### DATASET EXCERPTS
************

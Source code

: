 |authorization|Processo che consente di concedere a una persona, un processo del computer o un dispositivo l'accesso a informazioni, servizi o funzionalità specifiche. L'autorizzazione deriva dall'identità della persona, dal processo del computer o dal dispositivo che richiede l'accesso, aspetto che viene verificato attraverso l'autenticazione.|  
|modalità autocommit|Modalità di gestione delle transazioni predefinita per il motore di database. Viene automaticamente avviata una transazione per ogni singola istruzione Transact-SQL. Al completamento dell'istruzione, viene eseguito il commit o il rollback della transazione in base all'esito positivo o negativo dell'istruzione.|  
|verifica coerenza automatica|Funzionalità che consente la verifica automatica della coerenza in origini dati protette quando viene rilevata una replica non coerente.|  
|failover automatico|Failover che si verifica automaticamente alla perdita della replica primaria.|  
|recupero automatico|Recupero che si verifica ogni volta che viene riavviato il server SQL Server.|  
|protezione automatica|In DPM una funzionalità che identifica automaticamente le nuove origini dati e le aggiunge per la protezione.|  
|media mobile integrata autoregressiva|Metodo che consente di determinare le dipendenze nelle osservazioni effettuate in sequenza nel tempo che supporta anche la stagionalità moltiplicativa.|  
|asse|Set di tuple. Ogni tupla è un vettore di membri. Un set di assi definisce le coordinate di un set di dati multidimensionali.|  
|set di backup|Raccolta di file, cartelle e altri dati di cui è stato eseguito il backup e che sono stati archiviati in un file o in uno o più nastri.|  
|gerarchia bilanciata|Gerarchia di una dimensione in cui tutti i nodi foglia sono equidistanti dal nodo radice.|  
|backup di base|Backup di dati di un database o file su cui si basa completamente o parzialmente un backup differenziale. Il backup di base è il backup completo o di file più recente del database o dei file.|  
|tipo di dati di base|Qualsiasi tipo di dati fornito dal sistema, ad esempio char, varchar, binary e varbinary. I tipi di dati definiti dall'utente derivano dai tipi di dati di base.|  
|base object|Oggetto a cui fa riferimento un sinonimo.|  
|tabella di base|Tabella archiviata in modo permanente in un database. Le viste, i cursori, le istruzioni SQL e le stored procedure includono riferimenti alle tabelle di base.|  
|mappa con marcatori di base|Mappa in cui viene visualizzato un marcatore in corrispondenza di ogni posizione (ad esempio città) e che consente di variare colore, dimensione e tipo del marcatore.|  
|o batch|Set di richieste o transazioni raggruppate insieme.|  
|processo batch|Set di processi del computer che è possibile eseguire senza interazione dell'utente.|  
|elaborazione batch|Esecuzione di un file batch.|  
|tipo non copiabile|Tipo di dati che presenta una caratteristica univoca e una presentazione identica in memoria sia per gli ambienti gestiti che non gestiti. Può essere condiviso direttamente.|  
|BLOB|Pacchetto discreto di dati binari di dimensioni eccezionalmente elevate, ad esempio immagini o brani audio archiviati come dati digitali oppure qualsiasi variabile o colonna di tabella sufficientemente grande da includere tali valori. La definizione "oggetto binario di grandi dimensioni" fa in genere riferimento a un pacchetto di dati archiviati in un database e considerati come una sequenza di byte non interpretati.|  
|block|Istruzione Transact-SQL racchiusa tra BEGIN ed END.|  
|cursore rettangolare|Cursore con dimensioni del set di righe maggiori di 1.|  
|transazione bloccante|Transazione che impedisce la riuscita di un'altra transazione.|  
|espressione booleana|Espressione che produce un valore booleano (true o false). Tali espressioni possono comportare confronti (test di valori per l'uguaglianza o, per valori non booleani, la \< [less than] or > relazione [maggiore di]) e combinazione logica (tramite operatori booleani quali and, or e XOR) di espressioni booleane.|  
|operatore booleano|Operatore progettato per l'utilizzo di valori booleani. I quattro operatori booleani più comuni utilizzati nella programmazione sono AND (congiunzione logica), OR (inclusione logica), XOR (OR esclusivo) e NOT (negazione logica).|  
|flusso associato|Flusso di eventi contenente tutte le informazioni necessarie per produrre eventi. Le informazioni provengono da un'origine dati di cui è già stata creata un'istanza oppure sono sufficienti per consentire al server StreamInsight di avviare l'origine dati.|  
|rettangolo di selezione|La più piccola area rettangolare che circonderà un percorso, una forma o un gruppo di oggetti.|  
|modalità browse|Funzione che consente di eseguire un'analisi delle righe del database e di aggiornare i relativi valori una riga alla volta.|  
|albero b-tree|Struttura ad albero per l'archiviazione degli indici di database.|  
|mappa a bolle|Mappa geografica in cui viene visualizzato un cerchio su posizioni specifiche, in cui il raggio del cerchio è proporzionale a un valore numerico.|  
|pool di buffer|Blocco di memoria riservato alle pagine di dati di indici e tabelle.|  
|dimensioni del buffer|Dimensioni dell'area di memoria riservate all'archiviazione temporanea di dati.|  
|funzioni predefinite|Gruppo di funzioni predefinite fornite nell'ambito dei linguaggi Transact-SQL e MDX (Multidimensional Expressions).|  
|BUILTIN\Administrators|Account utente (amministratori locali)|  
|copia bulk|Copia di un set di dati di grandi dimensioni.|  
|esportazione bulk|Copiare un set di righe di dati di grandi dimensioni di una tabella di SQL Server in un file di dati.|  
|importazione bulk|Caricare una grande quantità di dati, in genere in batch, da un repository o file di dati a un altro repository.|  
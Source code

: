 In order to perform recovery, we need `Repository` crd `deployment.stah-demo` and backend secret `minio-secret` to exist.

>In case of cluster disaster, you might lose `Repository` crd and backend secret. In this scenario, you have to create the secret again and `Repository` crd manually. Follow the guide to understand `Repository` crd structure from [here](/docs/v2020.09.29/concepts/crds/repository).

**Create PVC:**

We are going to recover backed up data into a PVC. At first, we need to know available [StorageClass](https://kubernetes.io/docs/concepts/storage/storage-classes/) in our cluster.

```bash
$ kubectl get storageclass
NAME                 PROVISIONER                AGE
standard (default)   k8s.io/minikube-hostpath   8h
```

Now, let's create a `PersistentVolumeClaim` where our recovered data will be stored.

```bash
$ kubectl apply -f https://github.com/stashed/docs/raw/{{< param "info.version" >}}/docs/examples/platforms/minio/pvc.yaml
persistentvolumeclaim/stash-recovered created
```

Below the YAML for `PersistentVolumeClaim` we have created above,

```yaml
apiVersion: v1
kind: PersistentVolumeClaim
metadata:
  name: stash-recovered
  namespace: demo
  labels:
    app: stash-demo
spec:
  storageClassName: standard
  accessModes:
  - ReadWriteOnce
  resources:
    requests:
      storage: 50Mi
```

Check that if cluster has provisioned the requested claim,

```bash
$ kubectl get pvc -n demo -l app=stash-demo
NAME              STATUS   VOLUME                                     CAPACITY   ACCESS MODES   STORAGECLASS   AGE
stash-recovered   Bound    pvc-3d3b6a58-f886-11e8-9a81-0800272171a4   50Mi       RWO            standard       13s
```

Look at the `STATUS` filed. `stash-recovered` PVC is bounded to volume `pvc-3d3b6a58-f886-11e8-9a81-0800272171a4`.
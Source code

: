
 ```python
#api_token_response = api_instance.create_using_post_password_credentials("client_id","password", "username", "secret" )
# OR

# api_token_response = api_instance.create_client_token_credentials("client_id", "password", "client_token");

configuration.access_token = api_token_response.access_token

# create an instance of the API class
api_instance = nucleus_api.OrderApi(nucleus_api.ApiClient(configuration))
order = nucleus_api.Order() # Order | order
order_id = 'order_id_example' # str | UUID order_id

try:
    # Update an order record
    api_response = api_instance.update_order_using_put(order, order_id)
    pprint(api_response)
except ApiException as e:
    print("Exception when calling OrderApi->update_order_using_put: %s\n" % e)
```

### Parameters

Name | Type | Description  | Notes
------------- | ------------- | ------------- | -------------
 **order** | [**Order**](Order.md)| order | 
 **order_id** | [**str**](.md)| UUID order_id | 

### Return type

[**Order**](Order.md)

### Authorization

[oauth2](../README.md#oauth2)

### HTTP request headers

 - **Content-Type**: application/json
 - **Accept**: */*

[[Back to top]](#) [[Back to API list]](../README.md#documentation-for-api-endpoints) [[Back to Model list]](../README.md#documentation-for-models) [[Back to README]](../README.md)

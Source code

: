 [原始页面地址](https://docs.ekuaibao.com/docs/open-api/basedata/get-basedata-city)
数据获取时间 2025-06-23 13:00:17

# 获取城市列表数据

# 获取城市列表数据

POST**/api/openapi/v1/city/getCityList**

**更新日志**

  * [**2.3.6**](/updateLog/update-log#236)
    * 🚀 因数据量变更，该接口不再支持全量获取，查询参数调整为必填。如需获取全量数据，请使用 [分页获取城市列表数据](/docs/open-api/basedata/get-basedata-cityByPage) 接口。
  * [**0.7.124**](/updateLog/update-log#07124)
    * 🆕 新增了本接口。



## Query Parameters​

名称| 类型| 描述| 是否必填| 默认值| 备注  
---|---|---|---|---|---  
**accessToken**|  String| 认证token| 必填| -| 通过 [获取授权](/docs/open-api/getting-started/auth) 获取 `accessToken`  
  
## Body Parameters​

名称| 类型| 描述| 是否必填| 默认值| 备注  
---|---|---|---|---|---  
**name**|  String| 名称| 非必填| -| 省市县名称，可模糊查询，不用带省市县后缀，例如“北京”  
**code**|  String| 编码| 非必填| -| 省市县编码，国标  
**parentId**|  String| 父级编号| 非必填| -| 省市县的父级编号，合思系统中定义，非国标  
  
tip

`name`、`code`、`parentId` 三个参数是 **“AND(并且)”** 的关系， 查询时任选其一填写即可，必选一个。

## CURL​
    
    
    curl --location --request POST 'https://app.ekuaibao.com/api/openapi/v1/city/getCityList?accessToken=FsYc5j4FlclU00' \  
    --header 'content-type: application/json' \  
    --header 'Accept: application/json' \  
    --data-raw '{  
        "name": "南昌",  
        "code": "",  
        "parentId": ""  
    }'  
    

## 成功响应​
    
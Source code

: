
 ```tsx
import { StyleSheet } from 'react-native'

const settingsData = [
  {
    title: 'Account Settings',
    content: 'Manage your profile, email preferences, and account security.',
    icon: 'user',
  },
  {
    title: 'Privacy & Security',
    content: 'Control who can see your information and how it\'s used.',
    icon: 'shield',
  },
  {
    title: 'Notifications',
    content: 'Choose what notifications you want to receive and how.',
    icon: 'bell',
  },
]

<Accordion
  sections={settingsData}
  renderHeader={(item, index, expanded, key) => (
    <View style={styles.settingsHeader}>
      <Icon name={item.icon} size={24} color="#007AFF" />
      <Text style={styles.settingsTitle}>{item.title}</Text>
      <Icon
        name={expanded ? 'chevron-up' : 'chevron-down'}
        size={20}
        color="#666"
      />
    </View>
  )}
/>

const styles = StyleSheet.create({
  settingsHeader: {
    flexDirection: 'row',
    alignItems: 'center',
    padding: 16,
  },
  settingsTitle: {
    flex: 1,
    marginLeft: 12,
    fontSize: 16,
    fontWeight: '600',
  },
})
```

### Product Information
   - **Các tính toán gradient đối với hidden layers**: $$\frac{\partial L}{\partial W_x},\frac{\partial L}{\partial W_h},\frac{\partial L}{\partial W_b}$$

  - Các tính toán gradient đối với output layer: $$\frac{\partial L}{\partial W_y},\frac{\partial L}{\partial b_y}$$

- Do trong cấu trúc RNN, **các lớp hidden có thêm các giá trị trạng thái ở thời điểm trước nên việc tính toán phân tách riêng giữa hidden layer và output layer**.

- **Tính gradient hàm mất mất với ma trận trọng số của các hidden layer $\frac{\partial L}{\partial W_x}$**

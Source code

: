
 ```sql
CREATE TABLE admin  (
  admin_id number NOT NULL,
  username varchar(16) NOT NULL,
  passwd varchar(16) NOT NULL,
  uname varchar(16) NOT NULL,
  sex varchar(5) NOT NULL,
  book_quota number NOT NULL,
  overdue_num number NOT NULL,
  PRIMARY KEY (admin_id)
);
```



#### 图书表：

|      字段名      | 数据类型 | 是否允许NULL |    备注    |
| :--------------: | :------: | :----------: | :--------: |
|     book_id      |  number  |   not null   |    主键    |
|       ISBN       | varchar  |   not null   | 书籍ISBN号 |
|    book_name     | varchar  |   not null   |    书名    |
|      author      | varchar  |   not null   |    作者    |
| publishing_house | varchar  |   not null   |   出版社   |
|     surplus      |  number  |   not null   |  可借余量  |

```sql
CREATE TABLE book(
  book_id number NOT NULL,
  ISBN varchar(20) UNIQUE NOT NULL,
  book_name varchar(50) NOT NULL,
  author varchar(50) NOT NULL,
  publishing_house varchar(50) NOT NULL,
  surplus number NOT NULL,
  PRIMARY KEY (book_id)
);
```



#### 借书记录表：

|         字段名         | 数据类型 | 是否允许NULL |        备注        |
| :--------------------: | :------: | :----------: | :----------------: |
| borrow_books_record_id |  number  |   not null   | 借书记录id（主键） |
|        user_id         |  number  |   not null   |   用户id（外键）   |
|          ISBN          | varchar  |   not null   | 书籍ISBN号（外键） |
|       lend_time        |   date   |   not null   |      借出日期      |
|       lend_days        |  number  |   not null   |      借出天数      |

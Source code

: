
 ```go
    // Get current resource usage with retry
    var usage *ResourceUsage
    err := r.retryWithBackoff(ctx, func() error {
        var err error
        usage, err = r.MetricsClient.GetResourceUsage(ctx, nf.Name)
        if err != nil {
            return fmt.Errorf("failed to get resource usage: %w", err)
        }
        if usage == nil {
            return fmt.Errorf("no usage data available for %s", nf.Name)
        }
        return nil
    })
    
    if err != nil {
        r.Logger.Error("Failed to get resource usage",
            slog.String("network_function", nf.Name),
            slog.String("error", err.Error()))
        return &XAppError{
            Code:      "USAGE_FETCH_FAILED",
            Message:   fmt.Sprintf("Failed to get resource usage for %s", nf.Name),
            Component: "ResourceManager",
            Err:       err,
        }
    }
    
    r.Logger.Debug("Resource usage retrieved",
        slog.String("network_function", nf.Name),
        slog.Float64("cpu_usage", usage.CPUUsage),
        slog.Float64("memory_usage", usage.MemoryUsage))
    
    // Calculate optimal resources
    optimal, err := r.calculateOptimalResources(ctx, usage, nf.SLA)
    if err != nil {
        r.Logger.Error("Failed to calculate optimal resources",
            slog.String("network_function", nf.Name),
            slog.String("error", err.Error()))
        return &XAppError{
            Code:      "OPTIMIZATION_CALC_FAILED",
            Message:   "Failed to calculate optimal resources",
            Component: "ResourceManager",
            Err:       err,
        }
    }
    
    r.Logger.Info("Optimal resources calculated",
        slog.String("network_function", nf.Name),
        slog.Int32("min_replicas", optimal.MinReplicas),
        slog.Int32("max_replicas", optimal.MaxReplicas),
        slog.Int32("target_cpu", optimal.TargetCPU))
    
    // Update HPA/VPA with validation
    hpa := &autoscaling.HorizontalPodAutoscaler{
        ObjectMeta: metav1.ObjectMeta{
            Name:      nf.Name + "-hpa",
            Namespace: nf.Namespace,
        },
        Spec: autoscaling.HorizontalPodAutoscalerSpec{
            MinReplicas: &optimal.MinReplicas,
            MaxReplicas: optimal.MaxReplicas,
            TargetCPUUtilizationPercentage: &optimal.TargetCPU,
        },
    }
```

************

### PROMPT
Where in the records does the string "TABLE" appear? Copy every line that has it.

### RESULT FOR THIS EXERCISE
CREATE TABLE admin  (
CREATE TABLE book(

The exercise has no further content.